This is part 3 of a multi-post sequence on this topic which began here. This part recounts some implementations and history.
History and Examples
The earliest version of this concept that I'm aware of was the Locus project at UCLA, led by Jerry Popek. It had a long, and ultimately frustrating, history.
The research project was successful. It created a version of UNIX that ran across several computers (VAXen) and as a system didn't go down for something over a year of use by students. The project was funded by IBM, and that connection led to key elements being ported experimentally to IBM's AIX in the late 1980s; I saw AIX processes migrating between nodes in 1989-90. Then an IBM executive, in a fit of magnanimity and/or cluelessness, gifted all the IP back to the Locus project. They went off and founded Locus Computing Corporation (LCC). From there it was used on an Intel Paragon (a massively-parallel computing project), which says something about scalability. At one point it was also part of an attempt in IBM to make mainframes and desktops (PS/2s) together look like one big AIX (UNIX) system. Feel free to boggle at that concept. It did run.
But LCC ran into the boughts: They were bought by Tandem, where the code was productized as Tandem NonStop Clusters, which as far as I know shipped in small numbers. Tandem was bought by Compaq, which bought DEC, so the code was ported to DEC's Alpha, and almost used in DEC's brand of Unix before DEC was snuffed. Then Compaq was bought by HP, and shortly thereafter this code stream came perilously close to being part of HP-UX, HP's Unix: In 2004, there was a public announcement that it would be in the next major HP-UX release. About a month later, that was later officially de-committed. It also saw use in a PRPQ (limited-edition product) from IBM that was called POWER4. At some point it also almost became part of SCO's UnixWare.
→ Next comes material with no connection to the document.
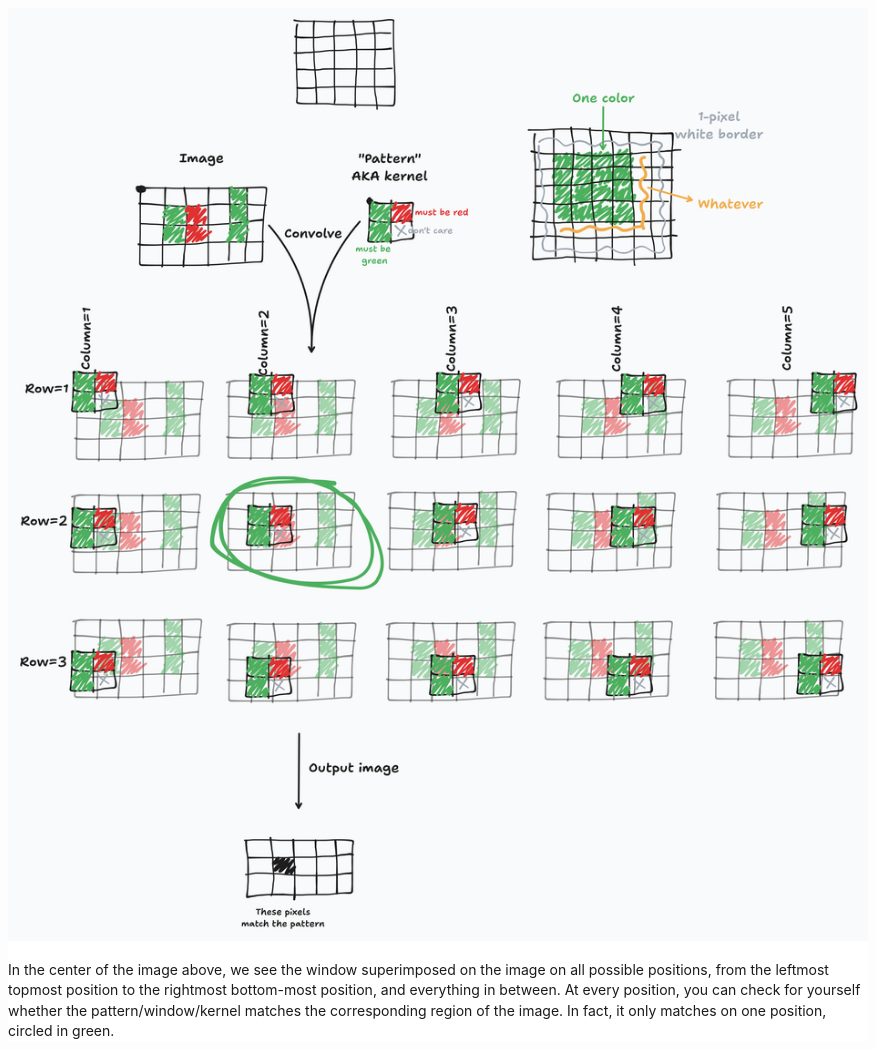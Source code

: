 ![a simplified view of convolution, where a small image with a pattern to look for is "slid over" a larger image, one pixel at a time, until the region of the larger image coincides with whatever is on the pattern](./_resources/f41efa33a66bccaf17c37cc31e7aa906.png)

In the center of the image above, we see the window superimposed on the image on all possible positions, from the leftmost topmost position to the rightmost bottom-most position, and everything in between. At every position, you can check for yourself whether the pattern/window/kernel matches the corresponding region of the image. In fact, it only matches on one position, circled in green.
This is a portrait of frustration for all involved.
The Locus thread, however, isn't the only implementation or planned product of full single system image. There's an open-source implementation now called MOSIX and based on Linux that you can download and try, designed specifically to support HPC. It also has a long history, starting life as MOS in the late 70s at The Hebrew University of Jerusalem. It doesn't distribute absolutely every element of the OS, but does quite enough to be useful.
Sun Microsystems published a fair amount of material about a version for Solaris, which it called Full Moon, including a roadmap indicating complete single-system-image in 1999. It hasn't happened yet, obviously. The most recent news I found about it was that some current variation would go open source (CDDL) in 2007. The odd name, by the way, was chosen because full moons make wolf packs howl, and Microsoft's cluster support was codenamed Wolfpack. ("Wolfpack" referred to my analogy of clusters being like packs of dogs in In Search of Clusters. "Dogpack" wouldn't have had quite the same connotations. But there's no mythological multi-headed wolf to play the part of the multiprocessor in my analogy.)
ScaleMP today sells a multi-multicore single system image product, vSMP foundation, aiming to ride on the speed of modern higher-performance interconnects like InfiniBand (and likely Data Center Ethernet or equivalent), but my understanding is that vSMP is hardware-assisted, a somewhat different subject. Similarly, Virtual Iron was at one point also pushing an ability to glue multiple multi-cores into one larger SMP-like system, with hardware assist, but that has apparently been dropped. Both of these, unlike prior efforts, have some flavor of virtualization to them and/or their implementation.
I wouldn't be at all surprised to learn that there are others who have heard the seductive Siren call of SSI.